We'll start our function in the console with the function name print. This function name will return whatever we include in the values in parentheses. We'll type an open parenthesis followed by a quotation mark. Both the close parenthesis and end quote automatically pop up because RStudio recognizes this syntax. Now we just have to add the text string. We'll type Coding in R. Then we'll press enter. Success! The code returns the words "Coding in R."
If you want to find out more about the print function or any function, all you have to do is type a question mark, the function name, and a set of parentheses. This returns a page in the Help window, which helps you learn more about the functions you're working with.
Keep in mind that functions are case-sensitive, so typing Print with a Capital P brings back an error message.
Functions are great, but it can be pretty time-consuming to type out lots of values. To save time, we can use variables to represent the values. This lets us call out the values any time we need to with just the variable. Earlier, we learned about variables in SQL. A variable is a representation of a value in R that can be stored for use later during programming. Variables can also be called objects.
As a data analyst, you'll find variables are very useful when programming. For example, if you want to filter a dataset, just assign a variable to the function you used to filter the data. That way, all you have to do is use that variable to filter the data later.
When naming a variable in R, you can use a short phrase. A variable name should start with a letter and can also contain numbers and underscores. So the variable 5penguin wouldn't work well because it starts with a number. Also just like functions, variable names are case-sensitive. Using all lower case letters is good practice whenever possible.
Now, before we get to coding a variable, let's add a comment. Comments are helpful when you want to describe or explain what's going on in your code. Use them as much as possible so that you and everyone can understand the reasoning behind it. Comments should be used to make an R script more readable. A comment shouldn't be treated as code, so we'll put a # in front of it. Then we'll add our comment. Here's an example of a variable.
Now let's go ahead with our example. It makes sense to use a variable name to connect to what the variable is representing. So we'll type the variable name first_variable. Then after the variable name, we'll type a < sign, followed by a -. This is the assignment operator. It assigns the value to the variable. It looks like an arrow, which makes sense, since it's pointing from the value to the variable. There are other assignment operators that work too, but it's always good to stick with just one type in your code.
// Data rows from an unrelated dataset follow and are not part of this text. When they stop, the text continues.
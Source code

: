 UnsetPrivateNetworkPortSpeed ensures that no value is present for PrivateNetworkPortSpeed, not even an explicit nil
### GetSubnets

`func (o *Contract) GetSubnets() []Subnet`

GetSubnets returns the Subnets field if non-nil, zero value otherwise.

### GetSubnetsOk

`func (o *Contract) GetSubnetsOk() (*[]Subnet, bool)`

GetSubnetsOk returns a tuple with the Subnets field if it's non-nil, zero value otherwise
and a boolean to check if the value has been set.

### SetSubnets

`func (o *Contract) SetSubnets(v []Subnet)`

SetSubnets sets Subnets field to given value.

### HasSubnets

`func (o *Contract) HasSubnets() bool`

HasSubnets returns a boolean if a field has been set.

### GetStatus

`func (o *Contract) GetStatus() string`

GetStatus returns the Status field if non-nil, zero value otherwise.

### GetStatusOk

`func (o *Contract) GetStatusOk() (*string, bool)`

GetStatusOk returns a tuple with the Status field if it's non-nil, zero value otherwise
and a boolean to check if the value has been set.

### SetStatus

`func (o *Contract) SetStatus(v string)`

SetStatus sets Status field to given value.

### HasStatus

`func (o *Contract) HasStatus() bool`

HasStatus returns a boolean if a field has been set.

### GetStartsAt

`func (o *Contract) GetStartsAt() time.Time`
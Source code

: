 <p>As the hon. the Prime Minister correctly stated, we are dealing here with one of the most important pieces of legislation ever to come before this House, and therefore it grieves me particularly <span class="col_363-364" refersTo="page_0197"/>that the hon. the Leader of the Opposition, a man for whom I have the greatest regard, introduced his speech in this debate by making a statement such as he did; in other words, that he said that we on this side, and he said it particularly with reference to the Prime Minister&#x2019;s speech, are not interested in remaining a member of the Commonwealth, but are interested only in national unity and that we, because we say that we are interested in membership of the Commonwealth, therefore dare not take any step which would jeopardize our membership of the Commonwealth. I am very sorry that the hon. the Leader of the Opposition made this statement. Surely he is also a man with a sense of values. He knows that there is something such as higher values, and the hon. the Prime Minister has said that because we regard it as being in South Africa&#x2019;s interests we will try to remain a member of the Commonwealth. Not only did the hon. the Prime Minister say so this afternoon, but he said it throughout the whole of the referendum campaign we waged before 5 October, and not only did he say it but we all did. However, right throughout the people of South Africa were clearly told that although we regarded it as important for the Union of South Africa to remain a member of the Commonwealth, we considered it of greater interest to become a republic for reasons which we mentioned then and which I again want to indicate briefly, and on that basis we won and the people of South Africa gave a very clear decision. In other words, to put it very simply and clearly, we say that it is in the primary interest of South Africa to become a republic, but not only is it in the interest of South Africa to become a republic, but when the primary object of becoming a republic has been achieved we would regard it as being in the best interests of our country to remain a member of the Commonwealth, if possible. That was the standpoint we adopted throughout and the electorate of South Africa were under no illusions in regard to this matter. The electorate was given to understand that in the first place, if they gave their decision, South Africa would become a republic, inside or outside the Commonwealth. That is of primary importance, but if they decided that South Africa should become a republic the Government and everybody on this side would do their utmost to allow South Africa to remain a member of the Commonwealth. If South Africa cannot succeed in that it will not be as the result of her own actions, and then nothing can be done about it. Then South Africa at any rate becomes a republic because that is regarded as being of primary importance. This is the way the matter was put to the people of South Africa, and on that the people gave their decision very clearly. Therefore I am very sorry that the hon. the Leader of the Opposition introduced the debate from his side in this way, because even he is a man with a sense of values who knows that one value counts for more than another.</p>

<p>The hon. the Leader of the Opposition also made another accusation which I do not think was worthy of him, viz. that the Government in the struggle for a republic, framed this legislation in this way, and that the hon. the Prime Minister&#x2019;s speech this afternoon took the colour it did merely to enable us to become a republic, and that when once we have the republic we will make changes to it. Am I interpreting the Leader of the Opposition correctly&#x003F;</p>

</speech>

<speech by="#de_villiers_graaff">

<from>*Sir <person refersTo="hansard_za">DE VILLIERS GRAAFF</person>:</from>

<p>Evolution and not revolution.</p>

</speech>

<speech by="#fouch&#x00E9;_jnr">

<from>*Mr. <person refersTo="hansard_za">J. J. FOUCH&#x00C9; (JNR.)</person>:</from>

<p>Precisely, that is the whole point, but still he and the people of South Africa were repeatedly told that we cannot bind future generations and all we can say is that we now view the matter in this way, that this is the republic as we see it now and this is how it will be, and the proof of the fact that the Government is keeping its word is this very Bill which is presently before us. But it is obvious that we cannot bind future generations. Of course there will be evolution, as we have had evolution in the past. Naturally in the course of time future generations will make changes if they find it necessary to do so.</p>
Next, we'll add the value that our variable will represent. We'll use the text, "This is my variable." If we type the variable and hit Run, it will return the value that the variable represents. This is a very basic way of using a variable. You'll learn more ways of using variables in your code soon.
Question:
For now, let's assign a variable to a different data type, numeric. We'll name this second_variable, and type our assignment operator. We'll give it the numeric value 12.5. The Environment pane in the upper- right part of our work space now shows both of our variables and their values.
There are other data types in R like logical, date, and date time. R has a few options for dealing with these data types. We'll explore them later. With functions, comments, variables, and data types, you've got a good foundation for working with R. We'll revisit these throughout this program, and show you how they're used in different ways during analysis.
Let's finish up with two more fundamental concepts, vectors and pipes. Simply put, a vector is a group of data elements of the same type stored in a sequence in R. You can make a vector using the combined function. In R this function is just the letter c followed by the values you want in your vector inside parentheses.
All right, let's create a vector. Imagine this vector is for a measurement data that we need to analyze. We'll start our code with the variable vec_1 to assign to the vector. Then we'll type c and the open parenthesis. Then we'll type our list of numbers separated by commas. We'll then close our parentheses and press enter.
This time when we type our variable and press enter, it returns our vector. We can use this vector anywhere in our analysis with only its variable name vec_1. The values in the vector will automatically be applied to our analysis.
That brings us to the last of our fundamentals, pipes. A pipe is a tool in R for expressing a sequence of multiple operations. A pipe is represented by a % sign, followed by a > sign, and another % sign. It's used to apply the output of one function into another function. Pipes can make your code easier to read and understand.
For example, this pipe filters and sorts the data. Later, we'll learn how each part of the pipe works.
So there they are, the super six fundamentals: functions, comments, variables, data types, vectors, and pipes. They all work together as a foundation for using R. It's a lot to take in, so feel free to watch any of these videos again if you need a refresher. When you're ready, there's so much more to know about R and RStudio. So let's get to it.
Vectors and lists in R (Reading)
Dates and times in R (Reading)
Other common data structures (Reading)
Test your knowledge on programming concepts (Practice Quiz)
Explore coding in R
Operators and calculations
Hi again. We've shown you how your work as a data analyst can be done in different ways using different tools. That's true in this program, and it'll be just as true when you start your job. Operations and calculations are two concepts we've checked out before. Coming up, we'll go back to them and learn how to use operators in R for a range of tasks, including calculation. An operator is one of the key components of a calculation.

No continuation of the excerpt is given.